WHAT YOU NEED TO DO
Return the lines of the material below exactly, beginning with the line that has "## 📫 Contribuindo para o Draw 2.0" in it and finishing with the line that has "## Data Storage" in it. Leave all pictures aside.

------------

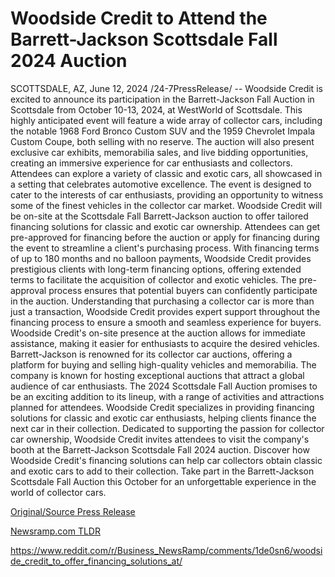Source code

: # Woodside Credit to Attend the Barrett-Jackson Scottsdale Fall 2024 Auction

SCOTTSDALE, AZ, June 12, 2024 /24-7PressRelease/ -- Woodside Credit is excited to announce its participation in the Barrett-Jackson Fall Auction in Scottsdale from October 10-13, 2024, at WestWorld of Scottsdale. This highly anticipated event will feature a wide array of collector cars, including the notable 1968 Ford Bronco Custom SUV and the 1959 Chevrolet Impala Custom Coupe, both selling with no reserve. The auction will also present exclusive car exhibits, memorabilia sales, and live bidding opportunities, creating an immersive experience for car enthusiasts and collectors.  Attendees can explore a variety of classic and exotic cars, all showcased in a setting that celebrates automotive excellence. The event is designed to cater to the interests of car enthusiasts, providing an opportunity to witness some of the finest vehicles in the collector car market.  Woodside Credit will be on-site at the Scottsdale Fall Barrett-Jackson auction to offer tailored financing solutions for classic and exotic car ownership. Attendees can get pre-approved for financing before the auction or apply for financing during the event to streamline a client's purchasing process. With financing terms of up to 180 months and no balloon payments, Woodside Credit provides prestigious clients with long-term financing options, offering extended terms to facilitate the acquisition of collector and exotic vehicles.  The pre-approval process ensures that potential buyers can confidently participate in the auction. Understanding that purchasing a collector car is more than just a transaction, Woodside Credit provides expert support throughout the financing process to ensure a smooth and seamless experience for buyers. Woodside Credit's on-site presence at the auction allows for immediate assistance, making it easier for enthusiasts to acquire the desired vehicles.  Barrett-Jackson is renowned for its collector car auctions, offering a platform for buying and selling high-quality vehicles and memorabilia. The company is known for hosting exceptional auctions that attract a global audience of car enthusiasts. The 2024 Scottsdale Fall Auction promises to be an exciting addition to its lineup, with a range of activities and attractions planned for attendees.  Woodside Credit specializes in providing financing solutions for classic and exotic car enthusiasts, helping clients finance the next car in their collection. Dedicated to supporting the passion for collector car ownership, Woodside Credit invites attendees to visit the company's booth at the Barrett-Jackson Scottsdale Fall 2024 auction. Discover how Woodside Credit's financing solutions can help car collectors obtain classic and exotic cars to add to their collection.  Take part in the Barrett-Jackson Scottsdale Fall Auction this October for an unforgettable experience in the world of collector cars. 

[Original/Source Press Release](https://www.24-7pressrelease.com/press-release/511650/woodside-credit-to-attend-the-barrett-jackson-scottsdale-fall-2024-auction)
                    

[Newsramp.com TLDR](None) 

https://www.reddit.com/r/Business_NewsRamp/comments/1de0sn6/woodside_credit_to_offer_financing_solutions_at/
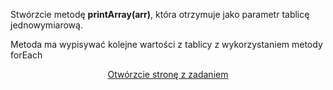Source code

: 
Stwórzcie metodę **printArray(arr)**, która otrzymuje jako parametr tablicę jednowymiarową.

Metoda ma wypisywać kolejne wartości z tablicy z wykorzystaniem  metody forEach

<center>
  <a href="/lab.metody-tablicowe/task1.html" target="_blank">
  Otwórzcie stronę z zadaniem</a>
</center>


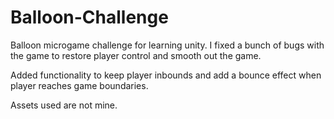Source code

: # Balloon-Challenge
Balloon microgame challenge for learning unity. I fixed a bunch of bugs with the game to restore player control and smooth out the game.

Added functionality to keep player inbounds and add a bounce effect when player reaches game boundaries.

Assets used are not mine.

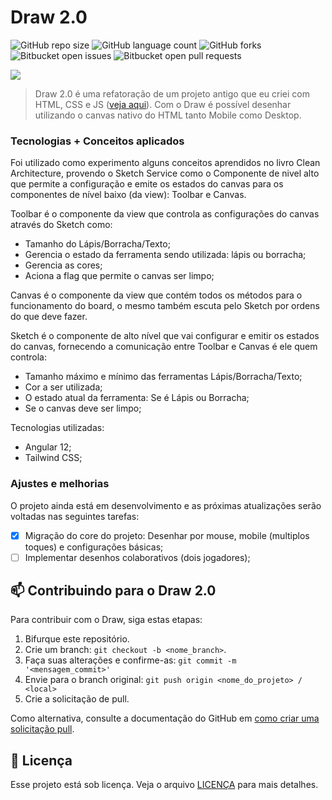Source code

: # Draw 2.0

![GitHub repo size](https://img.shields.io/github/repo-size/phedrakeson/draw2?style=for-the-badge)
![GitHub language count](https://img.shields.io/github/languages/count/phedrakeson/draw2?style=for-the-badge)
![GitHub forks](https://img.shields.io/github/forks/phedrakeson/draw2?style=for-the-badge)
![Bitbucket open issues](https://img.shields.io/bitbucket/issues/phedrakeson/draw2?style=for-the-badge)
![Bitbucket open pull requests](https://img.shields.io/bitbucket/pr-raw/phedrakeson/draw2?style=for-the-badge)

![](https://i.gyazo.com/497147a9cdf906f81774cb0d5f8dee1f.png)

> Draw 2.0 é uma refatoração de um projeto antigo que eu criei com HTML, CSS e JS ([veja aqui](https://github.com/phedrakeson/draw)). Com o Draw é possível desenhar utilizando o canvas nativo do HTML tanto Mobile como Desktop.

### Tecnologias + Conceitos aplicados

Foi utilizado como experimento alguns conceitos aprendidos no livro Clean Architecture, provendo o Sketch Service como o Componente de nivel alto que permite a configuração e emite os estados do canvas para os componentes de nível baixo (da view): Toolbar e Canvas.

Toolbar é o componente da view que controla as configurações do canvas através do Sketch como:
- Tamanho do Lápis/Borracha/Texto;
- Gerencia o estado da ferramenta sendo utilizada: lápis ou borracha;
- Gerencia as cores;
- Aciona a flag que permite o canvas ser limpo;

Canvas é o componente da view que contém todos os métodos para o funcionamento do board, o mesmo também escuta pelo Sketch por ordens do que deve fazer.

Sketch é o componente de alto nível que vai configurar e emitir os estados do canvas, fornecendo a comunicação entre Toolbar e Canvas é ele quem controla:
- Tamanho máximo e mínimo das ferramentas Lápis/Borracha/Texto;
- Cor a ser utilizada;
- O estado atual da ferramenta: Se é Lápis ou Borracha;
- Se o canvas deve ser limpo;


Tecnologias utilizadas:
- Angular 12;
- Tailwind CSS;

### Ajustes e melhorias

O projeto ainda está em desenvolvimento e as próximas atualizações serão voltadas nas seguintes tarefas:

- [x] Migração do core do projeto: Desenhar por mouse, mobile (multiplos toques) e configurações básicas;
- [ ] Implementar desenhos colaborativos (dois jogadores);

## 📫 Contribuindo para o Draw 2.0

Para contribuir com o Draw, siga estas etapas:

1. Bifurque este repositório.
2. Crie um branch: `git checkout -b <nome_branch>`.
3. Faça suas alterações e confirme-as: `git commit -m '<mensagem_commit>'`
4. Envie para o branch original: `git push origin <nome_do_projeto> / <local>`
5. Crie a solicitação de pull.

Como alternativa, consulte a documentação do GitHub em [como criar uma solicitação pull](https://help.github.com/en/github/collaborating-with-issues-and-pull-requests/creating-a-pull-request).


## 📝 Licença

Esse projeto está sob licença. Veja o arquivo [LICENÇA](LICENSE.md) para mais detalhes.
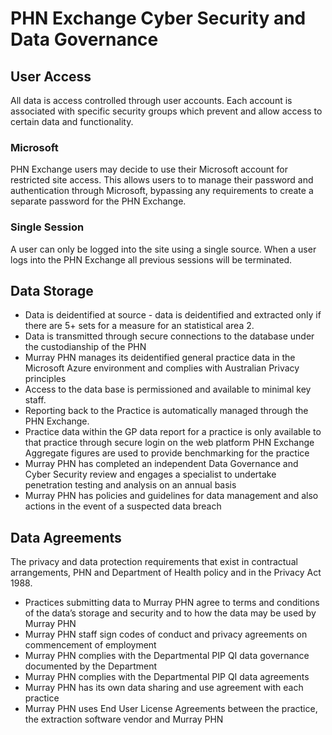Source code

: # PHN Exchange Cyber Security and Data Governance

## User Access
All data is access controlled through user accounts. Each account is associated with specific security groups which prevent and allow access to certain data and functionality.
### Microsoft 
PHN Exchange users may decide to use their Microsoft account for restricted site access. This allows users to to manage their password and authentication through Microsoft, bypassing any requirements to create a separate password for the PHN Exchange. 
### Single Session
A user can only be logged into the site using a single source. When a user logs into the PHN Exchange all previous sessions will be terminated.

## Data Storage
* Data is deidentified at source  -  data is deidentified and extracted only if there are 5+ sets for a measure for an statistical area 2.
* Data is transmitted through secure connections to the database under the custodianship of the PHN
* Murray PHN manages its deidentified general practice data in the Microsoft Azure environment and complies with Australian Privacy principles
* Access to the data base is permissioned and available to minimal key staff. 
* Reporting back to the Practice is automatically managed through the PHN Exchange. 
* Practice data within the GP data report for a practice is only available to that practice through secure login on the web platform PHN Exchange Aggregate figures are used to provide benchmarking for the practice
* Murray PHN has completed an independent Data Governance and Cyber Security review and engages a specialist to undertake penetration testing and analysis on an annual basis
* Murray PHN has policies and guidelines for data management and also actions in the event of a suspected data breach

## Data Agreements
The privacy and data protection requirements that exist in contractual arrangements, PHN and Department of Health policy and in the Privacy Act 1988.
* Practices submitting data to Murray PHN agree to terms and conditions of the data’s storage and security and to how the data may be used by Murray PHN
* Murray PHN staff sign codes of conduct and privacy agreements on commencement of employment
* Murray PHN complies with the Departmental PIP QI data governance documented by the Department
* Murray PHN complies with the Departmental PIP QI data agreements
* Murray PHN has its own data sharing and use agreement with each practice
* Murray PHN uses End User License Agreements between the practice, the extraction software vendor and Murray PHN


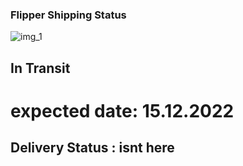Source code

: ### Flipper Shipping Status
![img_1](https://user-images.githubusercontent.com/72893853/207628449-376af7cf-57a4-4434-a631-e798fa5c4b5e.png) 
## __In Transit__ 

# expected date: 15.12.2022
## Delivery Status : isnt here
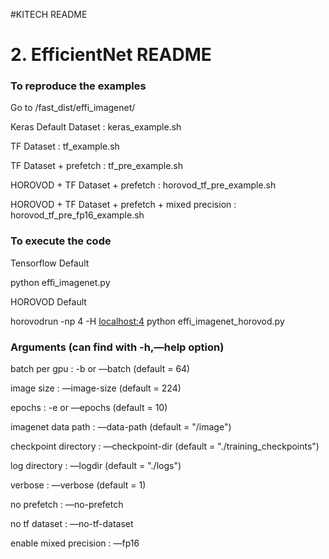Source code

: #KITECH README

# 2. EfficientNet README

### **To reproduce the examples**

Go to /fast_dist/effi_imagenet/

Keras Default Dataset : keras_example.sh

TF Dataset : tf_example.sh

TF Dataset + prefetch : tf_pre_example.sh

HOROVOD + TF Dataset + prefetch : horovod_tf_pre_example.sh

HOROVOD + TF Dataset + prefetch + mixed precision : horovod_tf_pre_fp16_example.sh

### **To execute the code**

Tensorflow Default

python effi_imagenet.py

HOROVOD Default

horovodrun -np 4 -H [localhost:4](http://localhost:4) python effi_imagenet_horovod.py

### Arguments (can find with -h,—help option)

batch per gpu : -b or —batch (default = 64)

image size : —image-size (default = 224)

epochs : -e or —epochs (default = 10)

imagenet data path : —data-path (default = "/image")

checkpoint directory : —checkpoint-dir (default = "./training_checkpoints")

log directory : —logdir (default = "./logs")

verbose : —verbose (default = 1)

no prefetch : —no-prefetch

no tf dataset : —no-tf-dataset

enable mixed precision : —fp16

------------

EXERCISE SOLUTION
## 📫 Contribuindo para o Draw 2.0

Para contribuir com o Draw, siga estas etapas:

1. Bifurque este repositório.
2. Crie um branch: `git checkout -b <nome_branch>`.
3. Faça suas alterações e confirme-as: `git commit -m '<mensagem_commit>'`
4. Envie para o branch original: `git push origin <nome_do_projeto> / <local>`
5. Crie a solicitação de pull.

Como alternativa, consulte a documentação do GitHub em [como criar uma solicitação pull](https://help.github.com/en/github/collaborating-with-issues-and-pull-requests/creating-a-pull-request).


## 📝 Licença

Esse projeto está sob licença. Veja o arquivo [LICENÇA](LICENSE.md) para mais detalhes.
Source code

: # PHN Exchange Cyber Security and Data Governance

## User Access
All data is access controlled through user accounts. Each account is associated with specific security groups which prevent and allow access to certain data and functionality.
### Microsoft 
PHN Exchange users may decide to use their Microsoft account for restricted site access. This allows users to to manage their password and authentication through Microsoft, bypassing any requirements to create a separate password for the PHN Exchange. 
### Single Session
A user can only be logged into the site using a single source. When a user logs into the PHN Exchange all previous sessions will be terminated.

## Data Storage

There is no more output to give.